Orticoltura e pesca, si confermano settori chiave dell’economia di Chioggia

campo radicchioOrticoltura e pesca come motore propulsivo per dare slancio all’economia cittadina e per uscire dalla stagionalità. Gli ultimi dati sull’occupazione nel Clodiense si stanno rivelando incoraggianti e il Comune sta studiando le mosse per alimentare questo circolo virtuoso. Obiettivi ambiziosi a parte, l’urgenza attuale è quella di incentivare prevalentemente il settore primario, che nell’economia cittadina si sta rivelando ancora determinante.

Le assunzioni del settore agricolo, ad esempio, anche quest’anno si confermano sostanzialmente in linea a quelle degli anni precedenti.

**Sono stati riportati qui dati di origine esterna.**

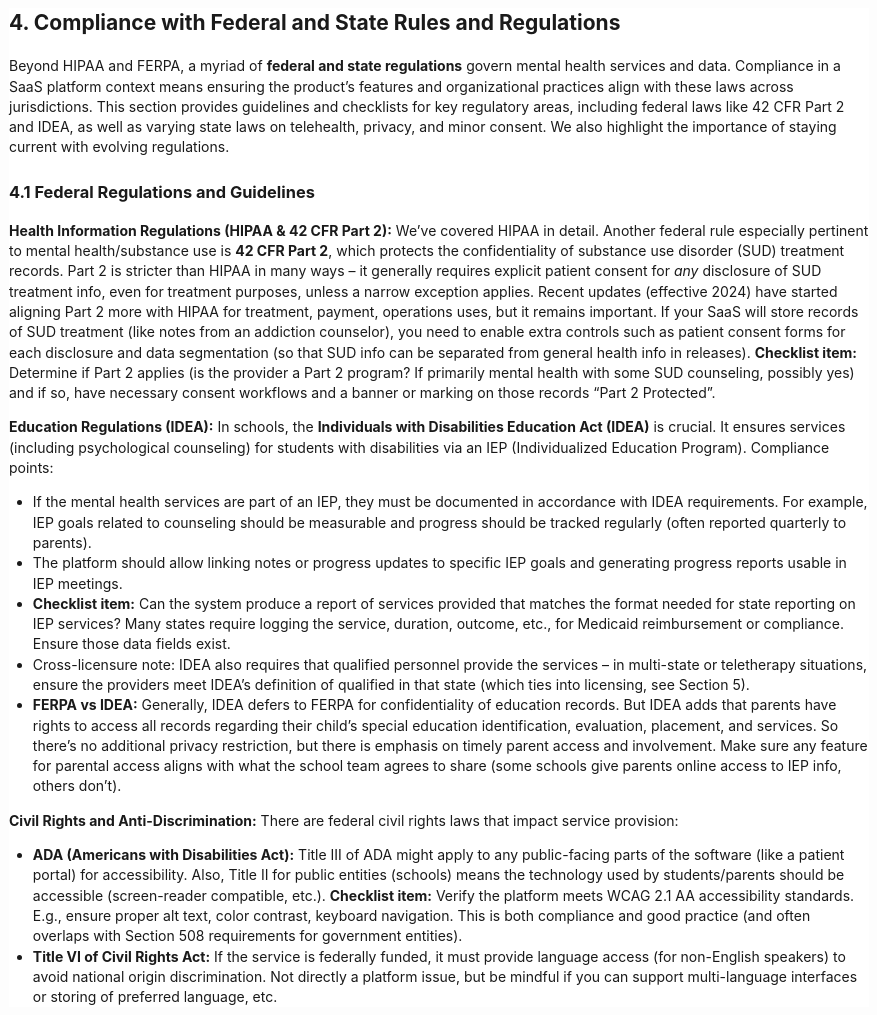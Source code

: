 
## 4. Compliance with Federal and State Rules and Regulations

Beyond HIPAA and FERPA, a myriad of **federal and state regulations** govern mental health services and data. Compliance in a SaaS platform context means ensuring the product’s features and organizational practices align with these laws across jurisdictions. This section provides guidelines and checklists for key regulatory areas, including federal laws like 42 CFR Part 2 and IDEA, as well as varying state laws on telehealth, privacy, and minor consent. We also highlight the importance of staying current with evolving regulations.

### 4.1 Federal Regulations and Guidelines

**Health Information Regulations (HIPAA & 42 CFR Part 2):** We’ve covered HIPAA in detail. Another federal rule especially pertinent to mental health/substance use is **42 CFR Part 2**, which protects the confidentiality of substance use disorder (SUD) treatment records. Part 2 is stricter than HIPAA in many ways – it generally requires explicit patient consent for _any_ disclosure of SUD treatment info, even for treatment purposes, unless a narrow exception applies. Recent updates (effective 2024) have started aligning Part 2 more with HIPAA for treatment, payment, operations uses, but it remains important. If your SaaS will store records of SUD treatment (like notes from an addiction counselor), you need to enable extra controls such as patient consent forms for each disclosure and data segmentation (so that SUD info can be separated from general health info in releases). **Checklist item:** Determine if Part 2 applies (is the provider a Part 2 program? If primarily mental health with some SUD counseling, possibly yes) and if so, have necessary consent workflows and a banner or marking on those records “Part 2 Protected”.

**Education Regulations (IDEA):** In schools, the **Individuals with Disabilities Education Act (IDEA)** is crucial. It ensures services (including psychological counseling) for students with disabilities via an IEP (Individualized Education Program). Compliance points:

- If the mental health services are part of an IEP, they must be documented in accordance with IDEA requirements. For example, IEP goals related to counseling should be measurable and progress should be tracked regularly (often reported quarterly to parents).
- The platform should allow linking notes or progress updates to specific IEP goals and generating progress reports usable in IEP meetings.
- **Checklist item:** Can the system produce a report of services provided that matches the format needed for state reporting on IEP services? Many states require logging the service, duration, outcome, etc., for Medicaid reimbursement or compliance. Ensure those data fields exist.
- Cross-licensure note: IDEA also requires that qualified personnel provide the services – in multi-state or teletherapy situations, ensure the providers meet IDEA’s definition of qualified in that state (which ties into licensing, see Section 5).
- **FERPA vs IDEA:** Generally, IDEA defers to FERPA for confidentiality of education records. But IDEA adds that parents have rights to access all records regarding their child’s special education identification, evaluation, placement, and services. So there’s no additional privacy restriction, but there is emphasis on timely parent access and involvement. Make sure any feature for parental access aligns with what the school team agrees to share (some schools give parents online access to IEP info, others don’t).

**Civil Rights and Anti-Discrimination:** There are federal civil rights laws that impact service provision:

- **ADA (Americans with Disabilities Act):** Title III of ADA might apply to any public-facing parts of the software (like a patient portal) for accessibility. Also, Title II for public entities (schools) means the technology used by students/parents should be accessible (screen-reader compatible, etc.). **Checklist item:** Verify the platform meets WCAG 2.1 AA accessibility standards. E.g., ensure proper alt text, color contrast, keyboard navigation. This is both compliance and good practice (and often overlaps with Section 508 requirements for government entities).
- **Title VI of Civil Rights Act:** If the service is federally funded, it must provide language access (for non-English speakers) to avoid national origin discrimination. Not directly a platform issue, but be mindful if you can support multi-language interfaces or storing of preferred language, etc.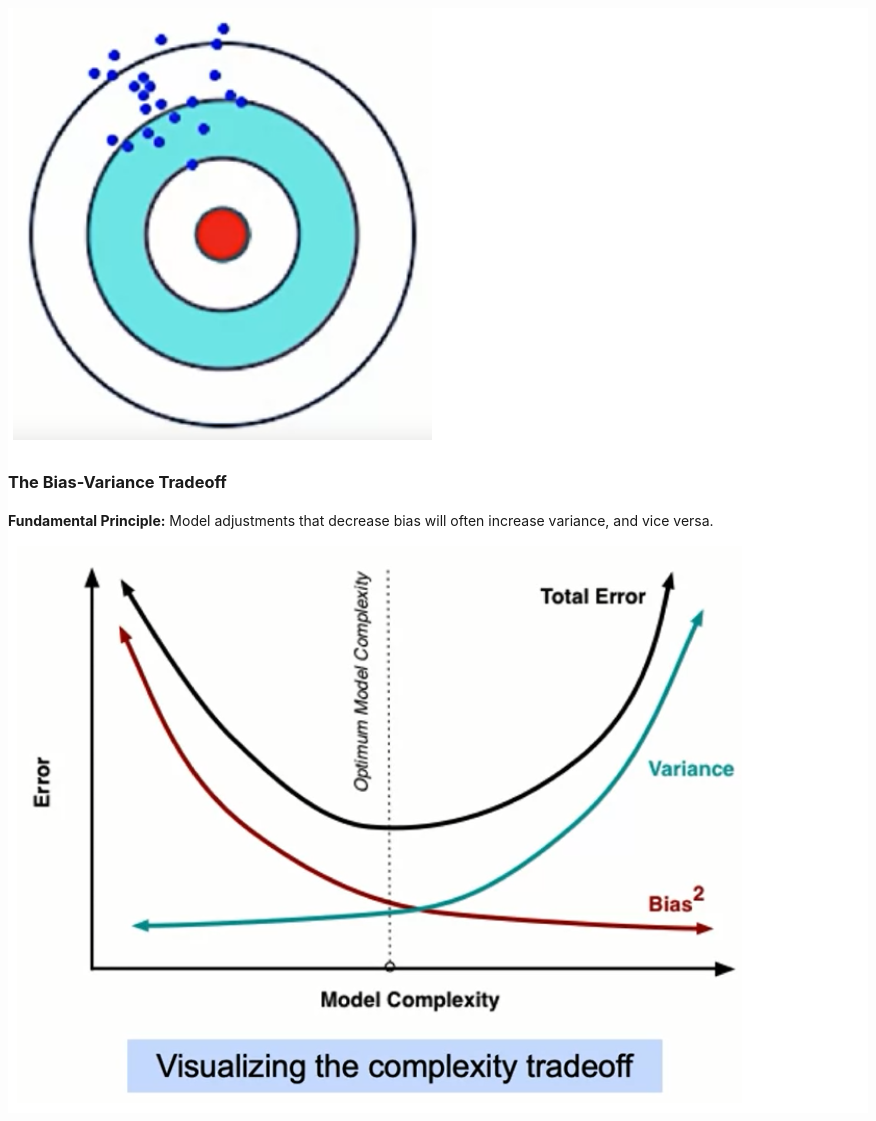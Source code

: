 ![example](./Resources/error.png)

### The Bias-Variance Tradeoff

**Fundamental Principle:** Model adjustments that decrease bias will often increase variance, and vice versa.

![example](./Resources/tradeoff.png)
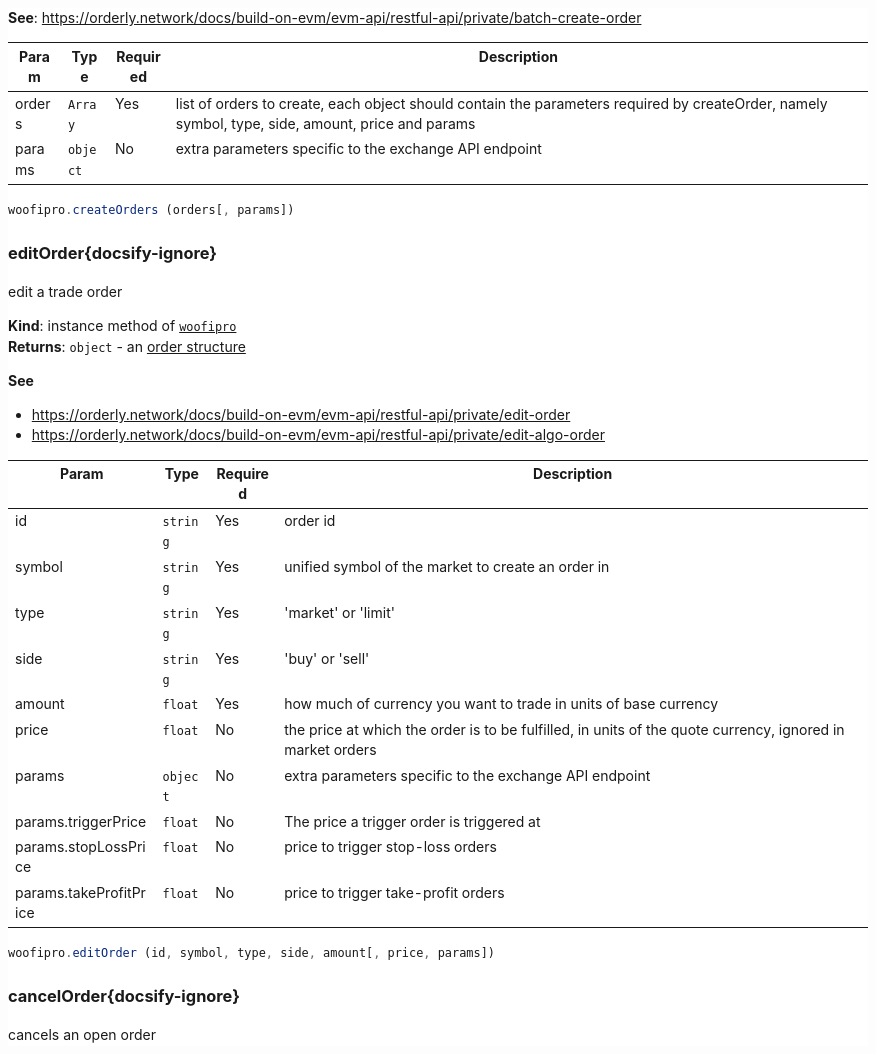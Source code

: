 **See**: https://orderly.network/docs/build-on-evm/evm-api/restful-api/private/batch-create-order  

| Param | Type | Required | Description |
| --- | --- | --- | --- |
| orders | <code>Array</code> | Yes | list of orders to create, each object should contain the parameters required by createOrder, namely symbol, type, side, amount, price and params |
| params | <code>object</code> | No | extra parameters specific to the exchange API endpoint |


```javascript
woofipro.createOrders (orders[, params])
```


<a name="editOrder" id="editorder"></a>

### editOrder{docsify-ignore}
edit a trade order

**Kind**: instance method of [<code>woofipro</code>](#woofipro)  
**Returns**: <code>object</code> - an [order structure](https://docs.ccxt.com/#/?id=order-structure)

**See**

- https://orderly.network/docs/build-on-evm/evm-api/restful-api/private/edit-order
- https://orderly.network/docs/build-on-evm/evm-api/restful-api/private/edit-algo-order


| Param | Type | Required | Description |
| --- | --- | --- | --- |
| id | <code>string</code> | Yes | order id |
| symbol | <code>string</code> | Yes | unified symbol of the market to create an order in |
| type | <code>string</code> | Yes | 'market' or 'limit' |
| side | <code>string</code> | Yes | 'buy' or 'sell' |
| amount | <code>float</code> | Yes | how much of currency you want to trade in units of base currency |
| price | <code>float</code> | No | the price at which the order is to be fulfilled, in units of the quote currency, ignored in market orders |
| params | <code>object</code> | No | extra parameters specific to the exchange API endpoint |
| params.triggerPrice | <code>float</code> | No | The price a trigger order is triggered at |
| params.stopLossPrice | <code>float</code> | No | price to trigger stop-loss orders |
| params.takeProfitPrice | <code>float</code> | No | price to trigger take-profit orders |


```javascript
woofipro.editOrder (id, symbol, type, side, amount[, price, params])
```


<a name="cancelOrder" id="cancelorder"></a>

### cancelOrder{docsify-ignore}
cancels an open order
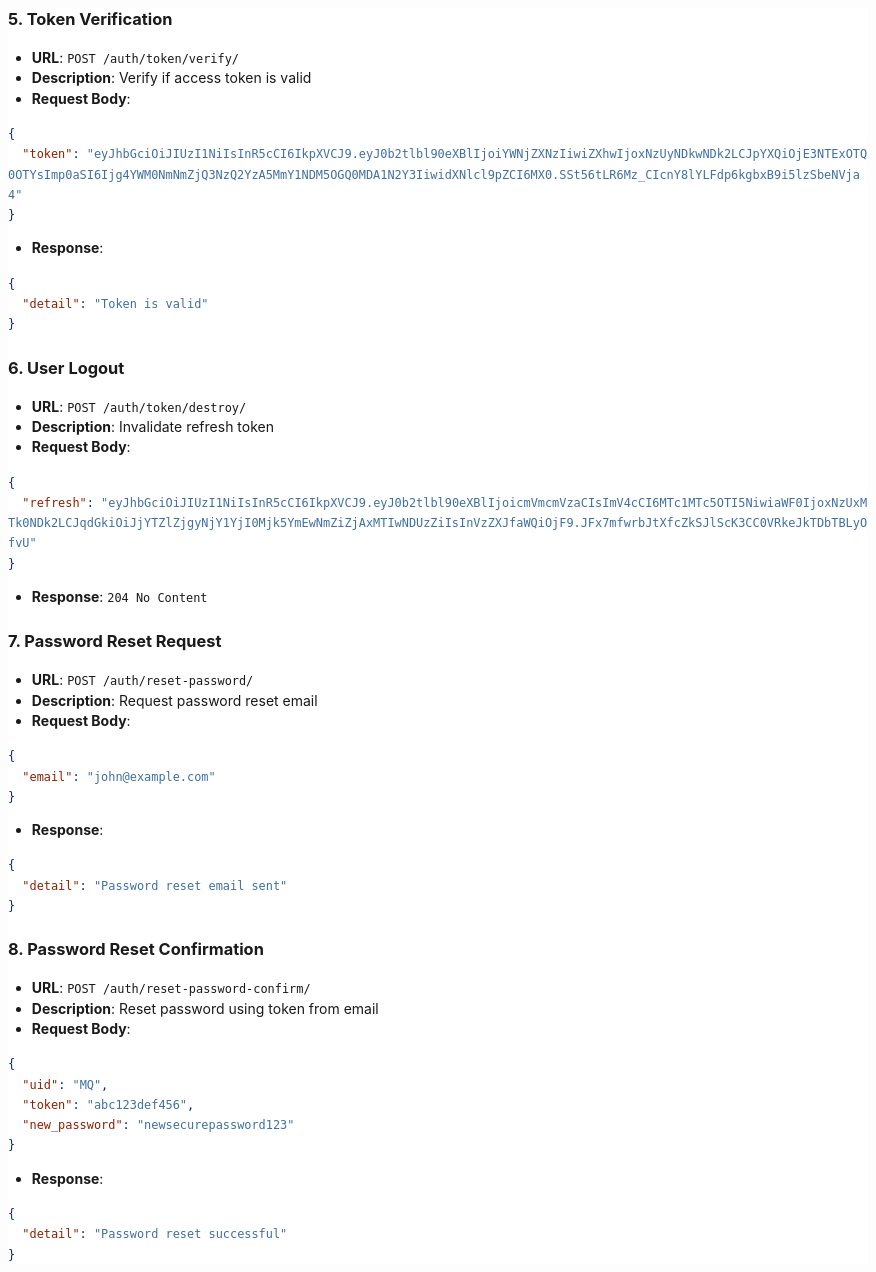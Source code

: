 ### 5. Token Verification
- **URL**: `POST /auth/token/verify/`
- **Description**: Verify if access token is valid
- **Request Body**:
```json
{
  "token": "eyJhbGciOiJIUzI1NiIsInR5cCI6IkpXVCJ9.eyJ0b2tlbl90eXBlIjoiYWNjZXNzIiwiZXhwIjoxNzUyNDkwNDk2LCJpYXQiOjE3NTExOTQ0OTYsImp0aSI6Ijg4YWM0NmNmZjQ3NzQ2YzA5MmY1NDM5OGQ0MDA1N2Y3IiwidXNlcl9pZCI6MX0.SSt56tLR6Mz_CIcnY8lYLFdp6kgbxB9i5lzSbeNVja4"
}
```
- **Response**:
```json
{
  "detail": "Token is valid"
}
```

### 6. User Logout
- **URL**: `POST /auth/token/destroy/`
- **Description**: Invalidate refresh token
- **Request Body**:
```json
{
  "refresh": "eyJhbGciOiJIUzI1NiIsInR5cCI6IkpXVCJ9.eyJ0b2tlbl90eXBlIjoicmVmcmVzaCIsImV4cCI6MTc1MTc5OTI5NiwiaWF0IjoxNzUxMTk0NDk2LCJqdGkiOiJjYTZlZjgyNjY1YjI0Mjk5YmEwNmZiZjAxMTIwNDUzZiIsInVzZXJfaWQiOjF9.JFx7mfwrbJtXfcZkSJlScK3CC0VRkeJkTDbTBLyOfvU"
}
```
- **Response**: `204 No Content`

### 7. Password Reset Request
- **URL**: `POST /auth/reset-password/`
- **Description**: Request password reset email
- **Request Body**:
```json
{
  "email": "john@example.com"
}
```
- **Response**:
```json
{
  "detail": "Password reset email sent"
}
```

### 8. Password Reset Confirmation
- **URL**: `POST /auth/reset-password-confirm/`
- **Description**: Reset password using token from email
- **Request Body**:
```json
{
  "uid": "MQ",
  "token": "abc123def456",
  "new_password": "newsecurepassword123"
}
```
- **Response**:
```json
{
  "detail": "Password reset successful"
}
```
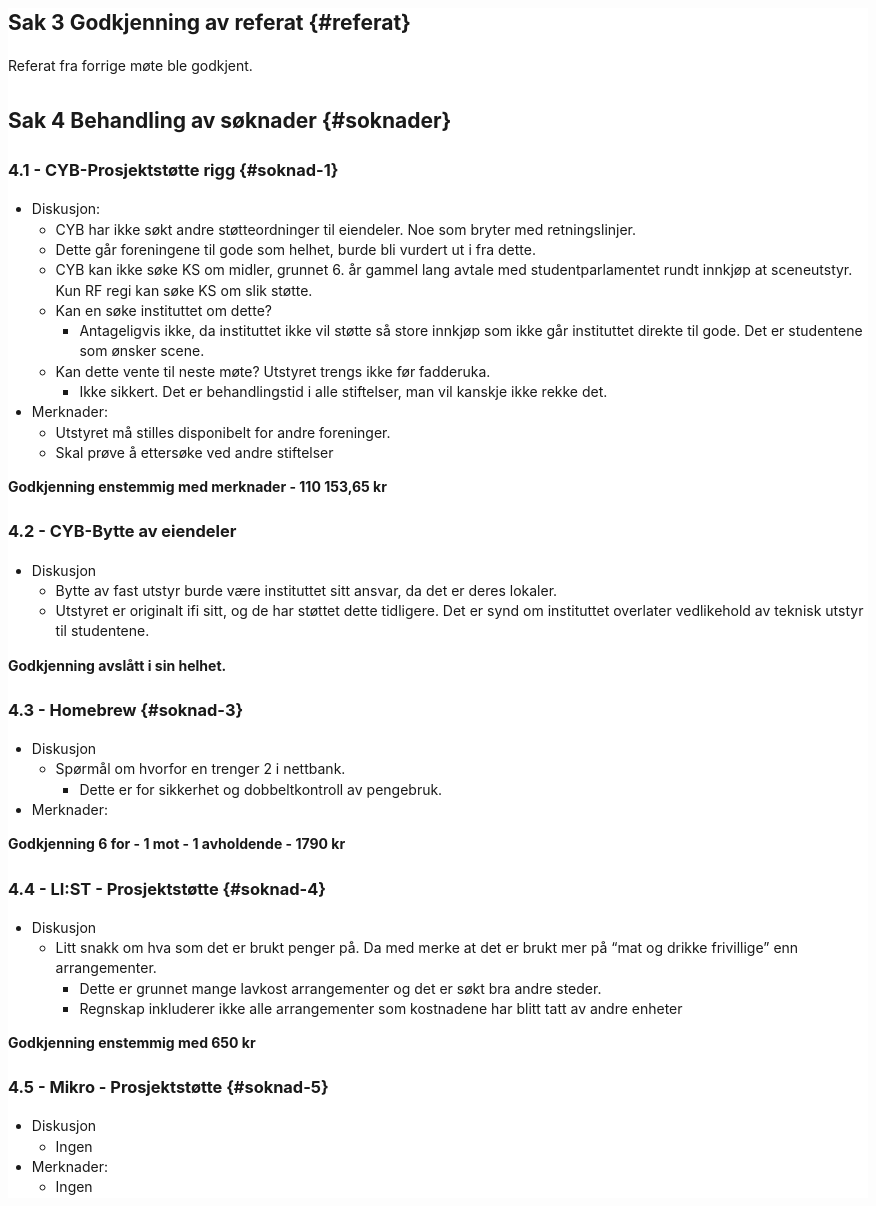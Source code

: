 ## Sak 3 Godkjenning av referat {#referat}
Referat fra forrige møte ble godkjent.    

## Sak 4 Behandling av søknader {#soknader}
### 4.1 - CYB-Prosjektstøtte rigg {#soknad-1}
- Diskusjon:
  - CYB har ikke søkt andre støtteordninger til eiendeler. Noe som bryter med retningslinjer.
  -  Dette går foreningene til gode som helhet, burde bli vurdert ut i fra dette.
  - CYB kan ikke søke KS om midler, grunnet 6. år gammel lang avtale med studentparlamentet rundt innkjøp at sceneutstyr. Kun RF regi kan søke KS om slik støtte.
  - Kan en søke instituttet om dette?
    - Antageligvis ikke, da instituttet ikke vil støtte så store innkjøp som ikke går instituttet direkte til gode. Det er studentene som ønsker scene.
  - Kan dette vente til neste møte? Utstyret trengs ikke før fadderuka.
    - Ikke sikkert. Det er behandlingstid i alle stiftelser, man vil kanskje ikke rekke det.
- Merknader:
  - Utstyret må stilles disponibelt for andre foreninger.
  - Skal prøve å ettersøke ved andre stiftelser

**Godkjenning enstemmig med merknader - 110 153,65 kr**  

### 4.2 - CYB-Bytte av eiendeler
- Diskusjon
  - Bytte av fast utstyr burde være instituttet sitt ansvar, da det er deres lokaler.
  - Utstyret er originalt ifi sitt, og de har støttet dette tidligere. Det er synd om instituttet overlater vedlikehold av teknisk utstyr til studentene.

**Godkjenning avslått i sin helhet.**   

### 4.3 - Homebrew {#soknad-3}
- Diskusjon
  - Spørmål om hvorfor en trenger 2 i nettbank.
    - Dette er for sikkerhet og dobbeltkontroll av pengebruk.
- Merknader:

**Godkjenning 6 for - 1 mot - 1 avholdende - 1790 kr**    

### 4.4 - LI:ST - Prosjektstøtte {#soknad-4}
- Diskusjon
  - Litt snakk om hva som det er brukt penger på. Da med merke at det er brukt mer på “mat og drikke frivillige” enn arrangementer.
    - Dette er grunnet mange lavkost arrangementer og det er søkt bra andre steder.
    - Regnskap inkluderer ikke alle arrangementer som kostnadene har blitt tatt av andre enheter

**Godkjenning enstemmig med  650 kr**    

### 4.5 - Mikro - Prosjektstøtte {#soknad-5}
- Diskusjon
  - Ingen
- Merknader:
  - Ingen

Si conferma anche l’importanza della pesca, che assorbe, direttamente e in termini di indotto, gran parte della forza lavoro cittadina. A sostegno del settore ittico, ci sono le risorse del Feamp, il fondo europeo per gli affari marittimi e la pesca. “La strada da perseguire per incentivare la pesca -, spiega l’assessore alle Attività produttive, Marco Dughiero – è quella di convogliare risorse per l’ammodernamento dei natanti e per migliorare le condizioni di sicurezza dei lavoratori. Pesca marittima e acquacoltura lagunare possono rappresentare un elemento importante di sviluppo”.

Per quanto riguarda l’orticoltura, invece, la crisi è sempre dietro l’angolo e la chiave per rafforzare la competitività non può che essere la qualità. “La promozione della qualità – continua Dughiero – può rappresentare una via d’uscita ad una situazione di settore e di mercato a rischio crisi. Con la tutela e valorizzazione del nostro prodotto principe, il radicchio, si possono avere sviluppi che possono portare nuova occupazione. Il consorzio di tutela del radicchio Igp di Chioggia ha portato e fatto apprezzare il prodotto chioggiotto ad Expo, a Berlino (FruitLogistica), a Rimini (MAcFrut) e ha avviato un gemellaggio con Pachino (pomodoro Igp). Se gli operatori si orientano alla promozione della qualità già riconosciuta al nostro radicchio, le positive ripercussioni economiche comporteranno un aumento di occupazione diretta e nell’indotto”. Per quanto riguarda il terziario, nei primi sei mesi di quest’anno si è verifi cata una ripresa considerevole di assunzioni nei servizi. Il saldo occupazionale è pari a 1.505 unità, superiore alle 1.300 del 2008.